Promotion of butyrate on melatonin and AANAT expression in BON-1 cells
A. Relative quantification of melatonin in sodium butyrate-treated BON-1 cells by ELISA. B. Relative quantification of AANAT in sodium butyrate-treated BON-1 cells by Western blot analysis. Data are presented as mean ± SEM. *, 0.01 < P < 0.05.
There were several limitations in this study. First, this study involved only IBS-D patients, and additional studies are wanted to evaluate the alteration of melatonin in patients with other IBS subtypes. Second, cause and effect inference cannot be made based on our research. Further studies are needed to explore the potential mechanisms underlying the association between gut microbiota and mucosal melatonin.
In conclusion, our study is the first to demonstrate that colonic mucosa melatonin expression is increased in IBS-D patients. Increased melatonin expression may be an adaptive protective mechanism to reduce visceral hypersensitivity. Notably, the study assessed the relationships between gut microbiota and melatonin expression and suggested that different microbiota structures may contribute to different colonic mucosal melatonin levels. Moreover, some butyrate-producing Clostridium cluster XIVa species, such as Roseburia and Lachnospira, could promote melatonin expression via butyrate.
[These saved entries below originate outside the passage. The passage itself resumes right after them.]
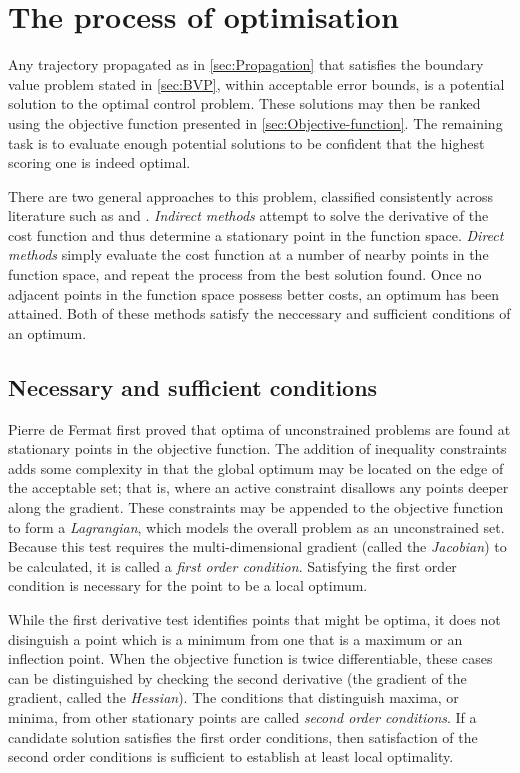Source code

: \section{The process of optimisation} \label{sec:Process}

Any trajectory propagated as in \autoref{sec:Propagation} that satisfies the boundary value problem stated in \autoref{sec:BVP}, within acceptable error bounds, is a potential solution to the optimal control problem. These solutions may then be ranked using the objective function presented in \autoref{sec:Objective-function}. The remaining task is to evaluate enough potential solutions to be confident that the highest scoring one is indeed optimal. 

There are two general approaches to this problem, classified consistently across literature such as \textcite{Betts1998} and \textcite{ASTOS_guide}. \emph{Indirect methods} attempt to solve the derivative of the cost function and thus determine a stationary point in the function space. \emph{Direct methods} simply evaluate the cost function at a number of nearby points in the function space, and repeat the process from the best solution found. Once no adjacent points in the function space possess better costs, an optimum has been attained. Both of these methods satisfy the neccessary and sufficient conditions of an optimum. 

\subsection{Necessary and sufficient conditions} \label{sub:Neccessary-and-sufficient}

Pierre de Fermat first proved that optima of unconstrained problems are found at stationary points in the objective function. The addition of inequality constraints adds some complexity in that the global optimum may be located on the edge of the acceptable set; that is, where an active constraint disallows any points deeper along the gradient. These constraints may be appended to the objective function to form a \emph{Lagrangian}, which models the overall problem as an unconstrained set. Because this test requires the multi-dimensional gradient (called the \emph{Jacobian}) to be calculated, it is called a \emph{first order condition}. Satisfying the first order condition is necessary for the point to be a local optimum.

While the first derivative test identifies points that might be optima, it does not disinguish a point which is a minimum from one that is a maximum or an inflection point. When the objective function is twice differentiable, these cases can be distinguished by checking the second derivative (the gradient of the gradient, called the \emph{Hessian}). The conditions that distinguish maxima, or minima, from other stationary points are called \emph{second order conditions}. If a candidate solution satisfies the first order conditions, then satisfaction of the second order conditions is sufficient to establish at least local optimality.

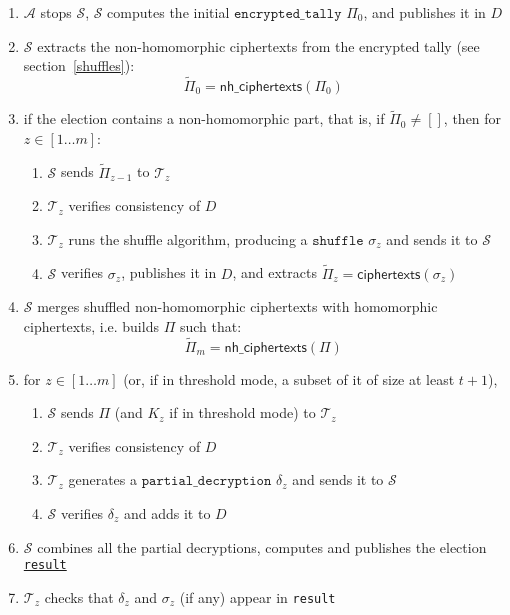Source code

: \documentclass[a4paper]{article}
\newcommand{\etally}{\texttt{encrypted\_tally}}
\newcommand{\pdecryption}{\texttt{partial\_decryption}}
\newcommand{\result}{\texttt{result}}
\begin{document}
\begin{enumerate}
\item $\mathcal{A}$ stops $\mathcal{S}$,  $\mathcal{S}$ computes the initial
  \hyperref[tally]{$\etally$} $\Pi_0$, and publishes it in $D$
\item $\mathcal{S}$ extracts the non-homomorphic ciphertexts from the
  encrypted tally (see
  section~\ref{shuffles}):
  \[\tilde\Pi_0=\textsf{nh\_ciphertexts}(\Pi_0)\]
\item if the election contains a non-homomorphic part, that is, if
  $\tilde\Pi_0\neq []$,
 then for $z\in[1\dots m]$:
  \begin{enumerate}
  \item $\mathcal{S}$ sends $\tilde\Pi_{z-1}$ to $\mathcal{T}_z$
  \item $\mathcal{T}_z$ verifies consistency of $D$
  \item $\mathcal{T}_z$ runs the shuffle algorithm, producing a
    \hyperref[shuffles]{$\texttt{shuffle}$} $\sigma_z$ and sends it to
    $\mathcal{S}$
  \item $\mathcal{S}$ verifies $\sigma_z$, publishes it in $D$, and extracts
    $\tilde\Pi_z=\textsf{ciphertexts}(\sigma_z)$
  \end{enumerate}
\item $\mathcal{S}$ merges shuffled non-homomorphic ciphertexts with
  homomorphic ciphertexts, i.e. builds $\Pi$ such
  that:\[\tilde\Pi_m=\textsf{nh\_ciphertexts}(\Pi)\]
\item for $z\in[1\dots m]$ (or, if in threshold mode, a subset of it
  of size at least $t+1$),
  \begin{enumerate}
  \item $\mathcal{S}$ sends $\Pi$ (and $K_z$ if in threshold mode) to
    $\mathcal{T}_z$
  \item $\mathcal{T}_z$ verifies consistency of $D$
  \item $\mathcal{T}_z$ generates a \hyperref[tally]{$\pdecryption$} $\delta_z$
    and sends it to $\mathcal{S}$
  \item $\mathcal{S}$ verifies $\delta_z$ and adds it to $D$
  \end{enumerate}
\item $\mathcal{S}$ combines all the partial decryptions, computes and publishes
  the election \hyperref[election-result]{\result}
\item $\mathcal{T}_z$ checks that $\delta_z$ and $\sigma_z$ (if any) appear in
  {\result}
\end{enumerate}
\end{document}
These preliminary findings provide some clues for the involvement of the dysregulated gut hormone/gut microbiota axis in the elusive pathophysiology of IBS and for the search for new targeted approaches in the treatment of IBS.
Materials and methods
Subjects
Patients with IBS-D (aged 18–65 years) were enrolled from the gastroenterology clinic of Peking University Third Hospital between March 2015 and January 2016 following the Rome III criteria [47]. Healthy volunteers without any symptoms (aged 18–65 years) were recruited by an Internet advertisement. The inclusion criteria were as follows: 1) normal colonoscopy and 2) no abnormalities in routine blood or stool exams or in liver or kidney function. The exclusion criteria were as follows: 1) organic gastrointestinal or systemic diseases, such as inflammatory bowel diseases or diabetes mellitus; 2) current infectious diseases of the respiratory, digestive, or urinary system; 3) a history of abdominal surgery; 4) history of antibiotic or probiotic use during the previous 4 weeks; 5) continuous laxative or antidiarrheal use for more than 3 days; 6) lactating or pregnant women; and 7) mental illness. Symptom severity was measured with the IBS-SSS. The severity of anxiety and depression symptoms was evaluated with the hospital anxiety and depression scale (HADS). Eating habits were investigated with a 3-day dietary record sheet. Fecal samples were collected for sequencing on the Illumina MiSeq platform. Visceral sensitivity was assessed by rectal barostat, as previously described in detail [48]; sensory thresholds for first sensation, sensation of defecation, sensation of urge to defecation, and maximally tolerable distension were recorded as the lowest distention pressures (mmHg). All participants underwent colonoscopy. Sigmoid colonic mucosal biopsies were obtained during colonoscopy.
Immunohistochemistry
Sections were cut with a Leica microtome at a thickness of 4 μm. The sections were deparaffinized by following routine procedures. Rabbit anti-melatonin (1:800; catalog No. abx100179, Abbexa, Cambridge, UK), rabbit anti-AANAT (1:800; catalog No. orb5712, Biorbyt, Wuhan, China), and anti-mast cell tryptase (1:3000; catalog No. ab2378, Abcam, Cambridge, UK) primary antibodies were used to detect melatonin, AANAT, and mast cells, respectively. A horseradish peroxidase/3,3′-diaminobenzidine detection system (Catalog Nos. PV-6000 and PV-6001, Zhongshan Golden Bridge, Beijing, China) was used for visualization.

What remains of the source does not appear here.